I would rather use a flashlight if I had to and point it at the ground than them have that "vulnerable" feeling with harsh light changes to their eyes.
I also don't worry about what is around my fully fenced property at night with several large dogs who are out more than in keeping away what not belongs...
:runninghorse2:...


----------



## Saddlebag (Jan 17, 2011)

Koolie, I've tho't about getting one of those lights. How do they work in the winter at -30?


----------



## Kristyjog (Nov 11, 2013)

We have a few solar motion flood lights from homedepot, I don't remember the brand but they work great! They aren't as bright as a hard wired flood light but pretty close. We live on the Cali coast so we have mild weather not sure how well they work in extreme weather.
_Posted via Mobile Device_


----------



## Cordillera Cowboy (Jun 6, 2014)

horselovinguy said:


> I can see for a business to have the grounds lit for those walking at dusk or dark...
> My horses are home, in my backyard. Off their pasture at night eating hay in/at the barn.
> I have solar barn lights,_ in my barn._
> Not motion sensor either but pull string operated.
> ...


That's what I'm looking for. Please elaborate on it for us.


----------



## horselovinguy (Oct 1, 2013)

I bought mine in Harbor Freight Tool for $25.00 each.
They came boxed. I needed to connect the wire to the light, run and secure the wire to the charging station that I mounted on my barns exterior near the roof line....
Added a longer piece of string to what was provided so I didn't need to jump to turn on & off the light... {my overhead beams are 9-10 feet high}
That was it, very simple to install.
They needed to charge for a day before using per box instructions...
So far I am pleased and they work well for my situation.
:runninghorse2:....


----------



## Cordillera Cowboy (Jun 6, 2014)

horselovinguy said:


> I bought mine in Harbor Freight Tool for $25.00 each.
> They came boxed. I needed to connect the wire to the light, run and secure the wire to the charging station that I mounted on my barns exterior near the roof line....
> Added a longer piece of string to what was provided so I didn't need to jump to turn on & off the light... {my overhead beams are 9-10 feet high}
> That was it, very simple to install.
> ...


Thanks! That was very helpful.


----------



## Corporal (Jul 29, 2010)

Saddlebag said:


> Koolie, I've tho't about getting one of those lights.
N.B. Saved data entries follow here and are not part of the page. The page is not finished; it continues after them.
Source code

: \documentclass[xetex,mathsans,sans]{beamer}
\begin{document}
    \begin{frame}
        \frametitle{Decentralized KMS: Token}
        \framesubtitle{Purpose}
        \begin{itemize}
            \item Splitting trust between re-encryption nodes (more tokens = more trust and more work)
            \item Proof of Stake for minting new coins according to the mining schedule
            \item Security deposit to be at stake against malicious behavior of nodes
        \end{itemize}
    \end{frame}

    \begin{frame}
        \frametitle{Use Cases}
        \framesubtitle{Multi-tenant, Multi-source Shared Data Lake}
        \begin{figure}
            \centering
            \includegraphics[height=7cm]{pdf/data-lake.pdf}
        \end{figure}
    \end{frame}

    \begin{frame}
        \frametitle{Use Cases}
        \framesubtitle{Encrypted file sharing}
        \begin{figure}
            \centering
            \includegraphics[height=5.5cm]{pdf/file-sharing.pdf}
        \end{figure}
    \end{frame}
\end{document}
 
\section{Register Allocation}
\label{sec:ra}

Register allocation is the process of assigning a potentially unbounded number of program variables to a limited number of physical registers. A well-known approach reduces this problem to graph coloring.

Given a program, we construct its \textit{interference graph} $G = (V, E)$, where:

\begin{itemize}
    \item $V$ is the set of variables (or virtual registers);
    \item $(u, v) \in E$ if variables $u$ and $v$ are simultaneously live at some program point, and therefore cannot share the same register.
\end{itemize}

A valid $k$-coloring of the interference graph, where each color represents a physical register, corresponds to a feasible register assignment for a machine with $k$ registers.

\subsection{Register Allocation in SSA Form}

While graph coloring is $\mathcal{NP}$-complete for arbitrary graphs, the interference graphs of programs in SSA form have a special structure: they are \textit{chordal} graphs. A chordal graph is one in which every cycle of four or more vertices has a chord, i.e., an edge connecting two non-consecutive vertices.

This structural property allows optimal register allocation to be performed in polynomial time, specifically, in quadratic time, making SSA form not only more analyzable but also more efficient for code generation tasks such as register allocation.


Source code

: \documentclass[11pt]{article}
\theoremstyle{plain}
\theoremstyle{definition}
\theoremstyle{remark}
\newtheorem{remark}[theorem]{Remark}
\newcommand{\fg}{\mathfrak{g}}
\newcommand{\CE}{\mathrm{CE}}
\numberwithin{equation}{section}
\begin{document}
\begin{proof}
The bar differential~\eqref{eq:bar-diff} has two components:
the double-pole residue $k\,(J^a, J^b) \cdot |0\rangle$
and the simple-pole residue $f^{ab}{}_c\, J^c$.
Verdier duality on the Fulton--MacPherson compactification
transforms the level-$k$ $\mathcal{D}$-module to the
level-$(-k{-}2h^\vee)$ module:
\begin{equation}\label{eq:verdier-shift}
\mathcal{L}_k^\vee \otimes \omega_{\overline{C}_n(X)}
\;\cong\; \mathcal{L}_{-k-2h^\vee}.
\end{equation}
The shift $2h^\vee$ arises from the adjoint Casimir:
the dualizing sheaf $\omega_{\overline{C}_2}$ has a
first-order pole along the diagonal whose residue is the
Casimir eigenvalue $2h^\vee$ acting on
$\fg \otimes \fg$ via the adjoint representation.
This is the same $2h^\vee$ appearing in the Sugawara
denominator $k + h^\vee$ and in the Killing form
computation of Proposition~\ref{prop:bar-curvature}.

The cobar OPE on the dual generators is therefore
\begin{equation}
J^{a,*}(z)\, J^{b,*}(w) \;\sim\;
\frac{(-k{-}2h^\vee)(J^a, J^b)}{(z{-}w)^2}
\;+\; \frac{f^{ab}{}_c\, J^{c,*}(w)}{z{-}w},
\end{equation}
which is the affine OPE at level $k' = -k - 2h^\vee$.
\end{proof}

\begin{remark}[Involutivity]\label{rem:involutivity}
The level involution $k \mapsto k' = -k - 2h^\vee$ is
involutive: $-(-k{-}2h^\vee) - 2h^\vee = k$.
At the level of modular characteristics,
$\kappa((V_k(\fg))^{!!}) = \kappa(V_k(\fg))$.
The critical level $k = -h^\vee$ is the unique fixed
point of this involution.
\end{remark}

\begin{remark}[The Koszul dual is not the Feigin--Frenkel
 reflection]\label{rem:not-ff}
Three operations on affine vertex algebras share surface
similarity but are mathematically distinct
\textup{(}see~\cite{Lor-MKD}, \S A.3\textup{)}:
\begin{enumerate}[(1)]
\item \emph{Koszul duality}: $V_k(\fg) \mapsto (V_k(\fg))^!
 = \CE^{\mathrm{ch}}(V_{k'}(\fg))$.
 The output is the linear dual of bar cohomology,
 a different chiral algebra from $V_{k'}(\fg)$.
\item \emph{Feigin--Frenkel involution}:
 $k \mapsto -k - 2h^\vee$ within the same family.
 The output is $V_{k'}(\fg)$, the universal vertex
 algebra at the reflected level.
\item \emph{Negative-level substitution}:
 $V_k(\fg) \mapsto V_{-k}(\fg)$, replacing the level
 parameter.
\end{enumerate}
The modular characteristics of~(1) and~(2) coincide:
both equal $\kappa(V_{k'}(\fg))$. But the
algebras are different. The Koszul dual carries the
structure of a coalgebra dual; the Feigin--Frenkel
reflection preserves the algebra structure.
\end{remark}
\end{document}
How do they work in the winter at -30?


I bought a solar motion detector light to put on my chicken coop. Haven't hooked it up yet, but I've been using "fairy lights", those small, solar lights along the sidewalk and other places for nearly a decade now, and temperature never affects them, only the amount of sunlight that they charge with. Every solar unit uses a battery and the battery must be periodically replaced, so don't put one up where you cannot get to it.


----------



## Koolio (Apr 7, 2010)

Saddlebag said:


> Koolie, I've tho't about getting one of those lights. How do they work in the winter at -30?


You bet!!


----------